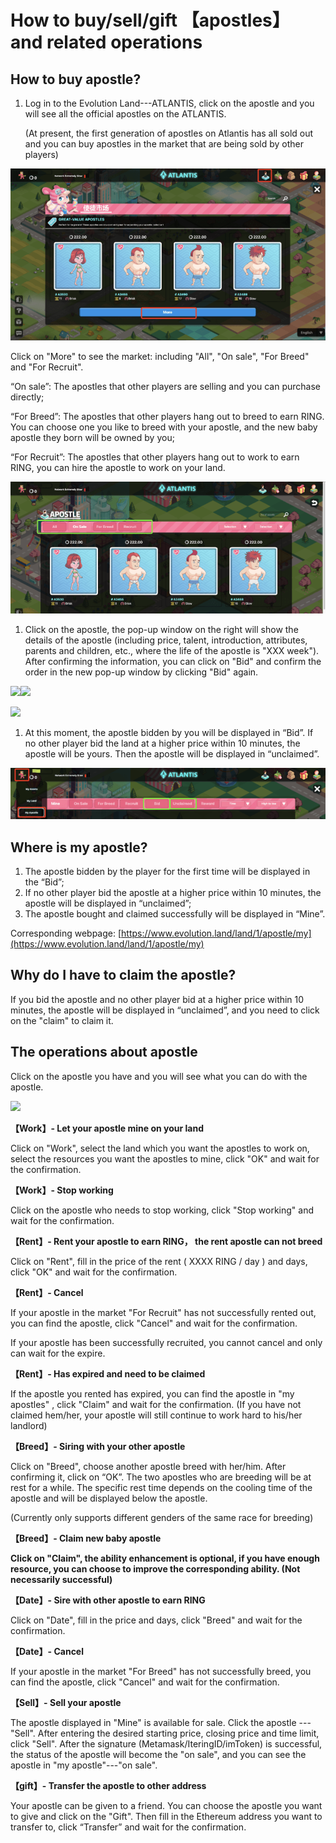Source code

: # How to buy/sell/gift 【apostles】 and related operations

## **How to buy apostle?**

1. Log in to the Evolution Land---ATLANTIS, click on the apostle and you will see all the official apostles on the ATLANTIS.

   \(At present, the first generation of apostles on Atlantis has all sold out and you can buy apostles in the market that are being sold by other players\)

![](../../.gitbook/assets/eth-trade-apostle-1.png)

Click on "More" to see the market: including "All", "On sale", "For Breed" and "For Recruit".

“On sale”: The apostles that other players are selling and you can purchase directly;

“For Breed”: The apostles that other players hang out to breed to earn RING. You can choose one you like to breed with your apostle, and the new baby apostle they born will be owned by you;

“For Recruit”: The apostles that other players hang out to work to earn RING, you can hire the apostle to work on your land.

![](../../.gitbook/assets/eth-trade-apostle-2.png)

1. Click on the apostle, the pop-up window on the right will show the details of the apostle \(including price, talent, introduction, attributes, parents and children, etc., where the life of the apostle is "XXX week"\). After confirming the information, you can click on "Bid" and confirm the order in the new pop-up window by clicking "Bid" again.

![](https://lh6.googleusercontent.com/zeaxbLj9gvS_M_TBPDww5OyOcWLdqAHLAp_vZFw5SmDtUsJUibhOMvkaGM5tCZmkZsLsQUVKFyfti-x_u7kZT-opOlIfWQUVKhxzvkkSq0ObCH8qAxs6ytT-hIGqQgQ9sip9Y1BP)![](https://lh4.googleusercontent.com/QWPLtSW3iEKj8MP0fudeMsEUQe3Itkrat819D2gCJ-brBdPpsOR2Qz2cwa0tlMsfaRJ6ExBlZ1Bi8MBT4GCjqkfYqeF4qX3_tKo8ETH6MJ1VudVd6dQ6ym9U2weMScqMtXB5UKAA)

![](https://lh4.googleusercontent.com/CI5x4NJQbZZKlhhv6GY59YzRIWs7ZgW3jn9k5ahfw6674naIHanPuy-pxAZZpsov3dPouOTHjQCJznq9XVjwL2g8WhT56fT2cOiviNXdSNXDzOnhCKuuQKeFovnUbJdLO2F3VwgA)

1. At this moment, the apostle bidden by you will be displayed in “Bid”. If no other player bid the land at a higher price within 10 minutes, the apostle will be yours. Then the apostle will be displayed in “unclaimed”.

![](../../.gitbook/assets/image%20%287%29.png)

## **Where is my apostle?**

1. The apostle bidden by the player for the first time will be displayed in the “Bid”;
2. If no other player bid the apostle at a higher price within 10 minutes, the apostle will be displayed in “unclaimed”;
3. The apostle bought and claimed successfully will be displayed in “Mine”.

Corresponding webpage: [https://www.evolution.land/land/1/apostle/my](https://www.evolution.land/land/1/apostle/my)

## **Why do I have to claim the apostle?**

If you bid the apostle and no other player bid at a higher price within 10 minutes, the apostle will be displayed in “unclaimed”, and you need to click on the "claim" to claim it.

## **The operations about apostle**

Click on the apostle you have and you will see what you can do with the apostle.

![](https://evolutionland.zendesk.com/hc/article_attachments/360024987773/mceclip6.png)

**【Work】- Let your apostle mine on your land**

Click on "Work", select the land which you want the apostles to work on, select the resources you want the apostles to mine, click "OK" and wait for the confirmation.

**【Work】- Stop working**

Click on the apostle who needs to stop working, click "Stop working" and wait for the confirmation.

**【Rent】- Rent your apostle to earn RING， the rent apostle can not breed**

Click on "Rent", fill in the price of the rent \( XXXX RING / day \) and days, click "OK" and wait for the confirmation.

**【Rent】- Cancel**

If your apostle in the market "For Recruit" has not successfully rented out, you can find the apostle, click "Cancel" and wait for the confirmation.

If your apostle has been successfully recruited, you cannot cancel and only can wait for the expire.

**【Rent】- Has expired and need to be claimed**

If the apostle you rented has expired, you can find the apostle in "my apostles" , click "Claim" and wait for the confirmation. \(If you have not claimed hem/her, your apostle will still continue to work hard to his/her landlord\)

**【Breed】- Siring with your other apostle**

Click on "Breed", choose another apostle breed with her/him. After confirming it, click on “OK”. The two apostles who are breeding will be at rest for a while. The specific rest time depends on the cooling time of the apostle and will be displayed below the apostle.

\(Currently only supports different genders of the same race for breeding\)

**【Breed】- Claim new baby apostle**

**Click on "Claim", the ability enhancement is optional, if you have enough resource, you can choose to improve the corresponding ability. \(Not necessarily successful\)**

**【Date】- Sire with other apostle to earn RING**

Click on "Date", fill in the price and days, click "Breed" and wait for the confirmation.

**【Date】- Cancel**

If your apostle in the market "For Breed" has not successfully breed, you can find the apostle, click "Cancel" and wait for the confirmation.

**【Sell】- Sell your apostle**

The apostle displayed in "Mine" is available for sale. Click the apostle --- "Sell". After entering the desired starting price, closing price and time limit, click "Sell". After the signature \(Metamask/IteringID/imToken\) is successful, the status of the apostle will become the "on sale", and you can see the apostle in "my apostle"---"on sale".

**【gift】- Transfer the apostle to other address**

Your apostle can be given to a friend. You can choose the apostle you want to give and click on the "Gift". Then fill in the Ethereum address you want to transfer to, click “Transfer” and wait for the confirmation.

+ + + + + + +

Task statement ::
Please transcribe exactly the line containing "Sell your apostle**" and every line after it through the end of the records, and nothing else.

Solution to the exercise ::
**【Sell】- Sell your apostle**

The apostle displayed in "Mine" is available for sale. Click the apostle --- "Sell". After entering the desired starting price, closing price and time limit, click "Sell". After the signature \(Metamask/IteringID/imToken\) is successful, the status of the apostle will become the "on sale", and you can see the apostle in "my apostle"---"on sale".

**【gift】- Transfer the apostle to other address**

Your apostle can be given to a friend. You can choose the apostle you want to give and click on the "Gift". Then fill in the Ethereum address you want to transfer to, click “Transfer” and wait for the confirmation.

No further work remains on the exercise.